Niedobór zielonych kompetencji staje się jedną z głównych barier rozwoju firm
Transformacja klimatyczna przyspiesza, ale rynek pracy nie nadąża z dostarczaniem ludzi gotowych ją udźwignąć. Uczestnicy tego rynku muszą sobie uświadomić, że bez zielonych kompetencji nie będzie zielonej gospodarki
W ostatnich latach na stałe do języka biznesu weszło pojęcie zielonych kompetencji. Obejmuje ono umiejętności niezbędne do prowadzenia zrównoważonego biznesu w realiach rosnących wymagań regulacyjnych, klimatycznych i społecznych. Skala wyzwań rośnie jednak szybciej niż zdolność rynku pracy do ich rozdysponowania.

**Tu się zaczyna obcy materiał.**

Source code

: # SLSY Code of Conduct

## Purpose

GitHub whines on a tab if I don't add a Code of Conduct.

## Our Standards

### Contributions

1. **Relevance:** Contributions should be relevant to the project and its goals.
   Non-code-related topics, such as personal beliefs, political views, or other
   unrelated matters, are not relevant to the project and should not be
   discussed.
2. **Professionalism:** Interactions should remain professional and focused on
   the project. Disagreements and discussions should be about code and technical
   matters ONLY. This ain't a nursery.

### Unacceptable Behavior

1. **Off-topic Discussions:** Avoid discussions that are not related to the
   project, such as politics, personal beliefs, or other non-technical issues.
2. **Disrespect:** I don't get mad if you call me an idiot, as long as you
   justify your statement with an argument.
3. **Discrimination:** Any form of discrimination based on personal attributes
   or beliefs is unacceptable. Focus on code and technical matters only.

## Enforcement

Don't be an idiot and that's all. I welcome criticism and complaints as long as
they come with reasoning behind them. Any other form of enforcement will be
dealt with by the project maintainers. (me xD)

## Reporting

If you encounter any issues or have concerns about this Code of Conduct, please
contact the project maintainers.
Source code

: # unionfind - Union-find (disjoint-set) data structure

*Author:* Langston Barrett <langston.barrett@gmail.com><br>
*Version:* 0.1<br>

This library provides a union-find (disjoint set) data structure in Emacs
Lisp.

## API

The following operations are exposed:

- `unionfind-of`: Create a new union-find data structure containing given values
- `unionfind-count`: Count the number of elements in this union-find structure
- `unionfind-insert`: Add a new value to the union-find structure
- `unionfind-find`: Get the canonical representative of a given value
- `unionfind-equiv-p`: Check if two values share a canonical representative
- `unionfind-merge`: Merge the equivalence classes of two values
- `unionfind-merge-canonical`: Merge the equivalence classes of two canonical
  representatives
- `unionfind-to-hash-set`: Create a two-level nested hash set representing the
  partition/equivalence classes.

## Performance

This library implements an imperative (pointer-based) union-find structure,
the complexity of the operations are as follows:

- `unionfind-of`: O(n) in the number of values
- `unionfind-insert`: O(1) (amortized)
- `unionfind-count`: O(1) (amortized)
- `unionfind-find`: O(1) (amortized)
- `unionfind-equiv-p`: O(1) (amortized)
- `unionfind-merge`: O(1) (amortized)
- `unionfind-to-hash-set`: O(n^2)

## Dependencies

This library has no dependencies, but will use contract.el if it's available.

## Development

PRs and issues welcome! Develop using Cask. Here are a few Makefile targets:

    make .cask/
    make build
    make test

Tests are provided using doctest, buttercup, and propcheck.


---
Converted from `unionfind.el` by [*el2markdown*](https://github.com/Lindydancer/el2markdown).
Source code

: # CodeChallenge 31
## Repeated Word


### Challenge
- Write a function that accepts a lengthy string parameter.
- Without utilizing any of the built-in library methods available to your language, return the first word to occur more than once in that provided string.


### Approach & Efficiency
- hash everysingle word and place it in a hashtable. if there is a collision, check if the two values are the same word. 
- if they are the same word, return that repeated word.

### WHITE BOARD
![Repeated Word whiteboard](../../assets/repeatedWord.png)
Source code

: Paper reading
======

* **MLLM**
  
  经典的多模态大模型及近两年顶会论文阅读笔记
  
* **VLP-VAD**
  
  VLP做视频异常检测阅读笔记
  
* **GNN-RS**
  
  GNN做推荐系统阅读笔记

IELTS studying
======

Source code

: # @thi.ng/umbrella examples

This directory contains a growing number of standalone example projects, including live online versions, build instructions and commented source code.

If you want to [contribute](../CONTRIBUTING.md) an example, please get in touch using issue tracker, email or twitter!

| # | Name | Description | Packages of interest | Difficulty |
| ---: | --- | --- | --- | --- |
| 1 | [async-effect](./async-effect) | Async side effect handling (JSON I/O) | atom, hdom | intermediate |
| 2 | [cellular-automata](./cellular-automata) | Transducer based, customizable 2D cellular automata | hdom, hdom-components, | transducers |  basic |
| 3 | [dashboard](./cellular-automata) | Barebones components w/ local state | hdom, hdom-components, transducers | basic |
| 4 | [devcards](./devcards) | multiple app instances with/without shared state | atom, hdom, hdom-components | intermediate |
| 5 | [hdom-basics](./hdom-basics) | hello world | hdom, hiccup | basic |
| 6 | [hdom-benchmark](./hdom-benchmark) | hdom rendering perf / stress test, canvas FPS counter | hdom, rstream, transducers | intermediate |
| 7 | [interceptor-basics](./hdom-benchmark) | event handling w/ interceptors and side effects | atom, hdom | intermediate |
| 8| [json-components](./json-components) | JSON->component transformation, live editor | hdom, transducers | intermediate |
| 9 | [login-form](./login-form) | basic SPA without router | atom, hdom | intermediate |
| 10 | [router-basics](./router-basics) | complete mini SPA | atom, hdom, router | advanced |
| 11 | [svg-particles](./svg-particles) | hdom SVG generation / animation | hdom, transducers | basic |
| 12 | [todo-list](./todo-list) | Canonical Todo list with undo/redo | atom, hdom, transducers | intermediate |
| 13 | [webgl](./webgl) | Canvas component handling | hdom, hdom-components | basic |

Konfederacja Lewiatan prognozuje, że zielona transformacja w Polsce do 2030 r. spowoduje konieczność stworzenia 300 tys. nowych miejsc pracy. Tymczasem raport LinkedIn z 2024 r. pokazuje, że globalny popyt na zielone kompetencje rośnie dziś dwukrotnie szybciej niż ich podaż. Z kolei raport Zero Carbon Academy z 2025 r. wskazuje, że do 2030 r. liczba wakatów wymagających zielonych kompetencji wzrośnie globalnie do 241 mln, przy prognozowanym wzroście popytu o 260 proc. w ciągu najbliższych pięciu lat, podczas gdy podaż wzrośnie jedynie o 60 proc. Oznacza to jedno: znacząca już dziś luka zielonych kompetencji będzie się powiększać. To tworzy silny biznesowy argument za inwestowaniem w ten obszar już teraz.